- [Work order]:
Start at the line in the entries below that contains "All the data", stop at the line that contains "This file exports", and output exactly the lines in that span, both ends included.

- [The data]:

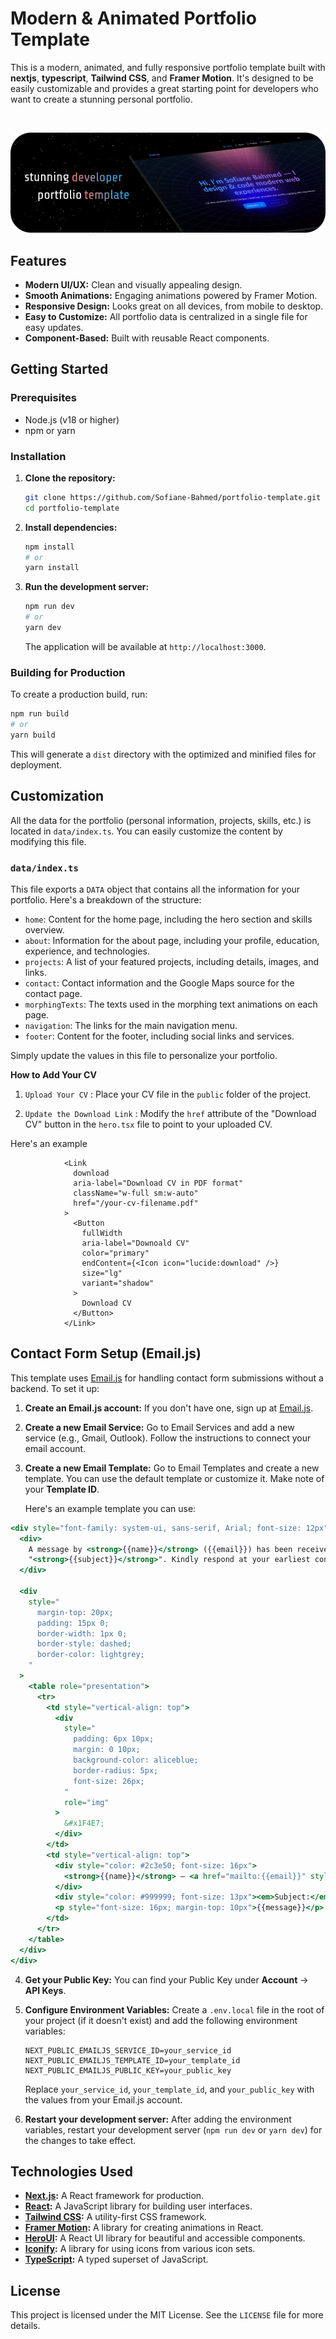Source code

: # Modern & Animated Portfolio Template

This is a modern, animated, and fully responsive portfolio template built with **nextjs**, **typescript**, **Tailwind CSS**, and **Framer Motion**. It's designed to be easily customizable and provides a great starting point for developers who want to create a stunning personal portfolio.

<br/>
<p align="center">
  <a href="https://portfolio-template-seven-murex.vercel.app" target="_blank">
    <img src="./public/github-cover.png" alt="portfolio-template" />
  </a>
</p>

## Features

- **Modern UI/UX:** Clean and visually appealing design.
- **Smooth Animations:** Engaging animations powered by Framer Motion.
- **Responsive Design:** Looks great on all devices, from mobile to desktop.
- **Easy to Customize:** All portfolio data is centralized in a single file for easy updates.
- **Component-Based:** Built with reusable React components.

## Getting Started

### Prerequisites

- Node.js (v18 or higher)
- npm or yarn

### Installation

1. **Clone the repository:**

   ```bash
   git clone https://github.com/Sofiane-Bahmed/portfolio-template.git
   cd portfolio-template
   ```

2. **Install dependencies:**

   ```bash
   npm install
   # or
   yarn install
   ```

3. **Run the development server:**

   ```bash
   npm run dev
   # or
   yarn dev
   ```

   The application will be available at `http://localhost:3000`.

### Building for Production

To create a production build, run:

```bash
npm run build
# or
yarn build
```

This will generate a `dist` directory with the optimized and minified files for deployment.

## Customization

All the data for the portfolio (personal information, projects, skills, etc.) is located in `data/index.ts`. You can easily customize the content by modifying this file.

### `data/index.ts`

This file exports a `DATA` object that contains all the information for your portfolio. Here's a breakdown of the structure:

  - `home`: Content for the home page, including the hero section and skills overview.
- `about`: Information for the about page, including your profile, education, experience, and technologies.
- `projects`: A list of your featured projects, including details, images, and links.
- `contact`: Contact information and the Google Maps source for the contact page.
- `morphingTexts`: The texts used in the morphing text animations on each page.
- `navigation`: The links for the main navigation menu.
- `footer`: Content for the footer, including social links and services.

Simply update the values in this file to personalize your portfolio.

**How to Add Your CV**

1. `Upload Your CV` : Place your CV file in the `public` folder of the project.

2. `Update the Download Link` : Modify the `href` attribute of the "Download CV" button in the `hero.tsx` file to point to your uploaded CV.

Here's an example

```hero.tsx
            <Link
              download
              aria-label="Download CV in PDF format"
              className="w-full sm:w-auto"
              href="/your-cv-filename.pdf"
            >
              <Button
                fullWidth
                aria-label="Downoald CV"
                color="primary"
                endContent={<Icon icon="lucide:download" />}
                size="lg"
                variant="shadow"
              >
                Download CV
              </Button>
            </Link>

```

## Contact Form Setup (Email.js)

This template uses [Email.js](https://www.emailjs.com/) for handling contact form submissions without a backend. To set it up:

1.  **Create an Email.js account:** If you don't have one, sign up at [Email.js](https://www.emailjs.com/).

2.  **Create a new Email Service:** Go to Email Services and add a new service (e.g., Gmail, Outlook). Follow the instructions to connect your email account.

3.  **Create a new Email Template:** Go to Email Templates and create a new template. You can use the default template or customize it. Make note of your **Template ID**.

    Here's an example template you can use:
    
```jsx
<div style="font-family: system-ui, sans-serif, Arial; font-size: 12px">
  <div>
    A message by <strong>{{name}}</strong> ({{email}}) has been received with the subject
    "<strong>{{subject}}</strong>". Kindly respond at your earliest convenience.
  </div>

  <div
    style="
      margin-top: 20px;
      padding: 15px 0;
      border-width: 1px 0;
      border-style: dashed;
      border-color: lightgrey;
    "
  >
    <table role="presentation">
      <tr>
        <td style="vertical-align: top">
          <div
            style="
              padding: 6px 10px;
              margin: 0 10px;
              background-color: aliceblue;
              border-radius: 5px;
              font-size: 26px;
            "
            role="img"
          >
            &#x1F4E7;
          </div>
        </td>
        <td style="vertical-align: top">
          <div style="color: #2c3e50; font-size: 16px">
            <strong>{{name}}</strong> — <a href="mailto:{{email}}" style="color: #3498db">{{email}}</a>
          </div>
          <div style="color: #999999; font-size: 13px"><em>Subject:</em> {{subject}}</div>
          <p style="font-size: 16px; margin-top: 10px">{{message}}</p>
        </td>
      </tr>
    </table>
  </div>
</div>


```

4.  **Get your Public Key:** You can find your Public Key under **Account** -> **API Keys**.

5.  **Configure Environment Variables:** Create a `.env.local` file in the root of your project (if it doesn't exist) and add the following environment variables:

    ```
    NEXT_PUBLIC_EMAILJS_SERVICE_ID=your_service_id
    NEXT_PUBLIC_EMAILJS_TEMPLATE_ID=your_template_id
    NEXT_PUBLIC_EMAILJS_PUBLIC_KEY=your_public_key
    ```

    Replace `your_service_id`, `your_template_id`, and `your_public_key` with the values from your Email.js account.

6.  **Restart your development server:** After adding the environment variables, restart your development server (`npm run dev` or `yarn dev`) for the changes to take effect.

## Technologies Used

- **[Next.js](https://nextjs.org/):** A React framework for production.
- **[React](https://react.dev/):** A JavaScript library for building user interfaces.
- **[Tailwind CSS](https://tailwindcss.com/):** A utility-first CSS framework.
- **[Framer Motion](https://www.framer.com/motion/):** A library for creating animations in React.
- **[HeroUI](https://www.heroui.com/):** A React UI library for beautiful and accessible components.
- **[Iconify](https://iconify.design/):** A library for using icons from various icon sets.
- **[TypeScript](https://www.typescriptlang.org/):** A typed superset of JavaScript.


## License

This project is licensed under the MIT License. See the `LICENSE` file for more details.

- [Solution to this exercise]:
All the data for the portfolio (personal information, projects, skills, etc.) is located in `data/index.ts`. You can easily customize the content by modifying this file.

### `data/index.ts`

This file exports a `DATA` object that contains all the information for your portfolio. Here's a breakdown of the structure:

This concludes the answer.